Docker Tips And Tricks Some tips about running and building with docker
So you know the Docker basics, but when using it more often some things might miss. As every tool, Docker has its own tips and tricks to be effective.
I have been using Docker for a long time and noticed that some tricks and practices are recurrent. The goal of this is to document tips, tricks and best practices I gathered along my journey of learning and using Docker. Notice that the information here is very dense, so you might come back to look to specific items when needed.
This document is separated in two sections: running (docker run
) and building (docker build
/Dockerfile
).
Running
Remember every docker run
creates a new container with the specified image and starts a command inside of it (CMD
specified in the Dockerfile).
When using this command many times, use the --rm
flag, so that the container data is removed after it finishes. By default, I tend to use the run command as in the following example:
docker run --rm -it debian /bin/bash
Notice here that -it
means --interactive --tty
. It is used to attach the command line to the container after it has started. Those are very useful params when running a container in foreground mode.
Check the env
Sometimes it is worth to check what metadata is defined as env vars in a image. Use the env
command to get this information:
docker run --rm -it debian env
To check the env vars passed to an already created container use:
docker inspect --format '{{.Config.Env}}' <container>
Logs
If a container was started in detached mode (-d
), the logs of it can be retrieved using the following:
docker logs -f <container_name>
Also notice the -f
tag to follow the upcoming log messages. When you are done, hit Ctrl-c
.
Backup
Data in Docker containers is exposed and shared via volumes flags passed when creating/starting the container. Another good approach is to store data inside Volume Containers. Nevertheless, it is important to backup that data and sometimes it might be necessary to move that data to other host.

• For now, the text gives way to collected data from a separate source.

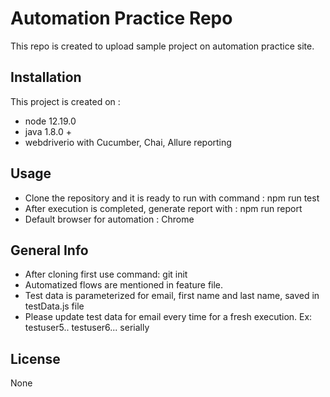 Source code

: # Automation Practice Repo

This repo is created to upload sample project on automation practice site.

## Installation

This project is created on :

- node 12.19.0
- java 1.8.0 +
- webdriverio with Cucumber, Chai, Allure reporting


## Usage

- Clone the repository and it is ready to run with command : npm run test
- After execution is completed, generate report with : npm run report
- Default browser for automation : Chrome


## General Info

- After cloning first use command: git init
- Automatized flows are mentioned in feature file.
- Test data is parameterized for email, first name and last name, saved in testData.js file
- Please update test data for email every time for a fresh execution. Ex: testuser5.. testuser6... serially


## License
None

Backup using a command like the following:
docker run --rm -v /tmp:/backup --volumes-from <container-name> busybox tar -cvf /backup/backup.tar <path-to-data>
And restore using:
docker run --rm -v /tmp:/backup --volumes-from <container-name> busybox tar -xvf /backup/backup.tar <path-to-data>
This (mine) StackOverflow answer has some aliases for these two commands. You can also find them below in the Aliases section.
Use docker exec to "enter into a container"
Never install SSH daemon in a container. Use docker exec
to enter into a container:
docker exec -it ubuntu_bash bash
Use it to inspect and debug running containers. But, ideally, avoid creating automated tooling around it.
Check the documentation of it: https://docs.docker.com/engine/reference/commandline/exec/
No space disk left
When running containers and build images several times, disk space may become scarce. When that happens, clear some containers, images and logs.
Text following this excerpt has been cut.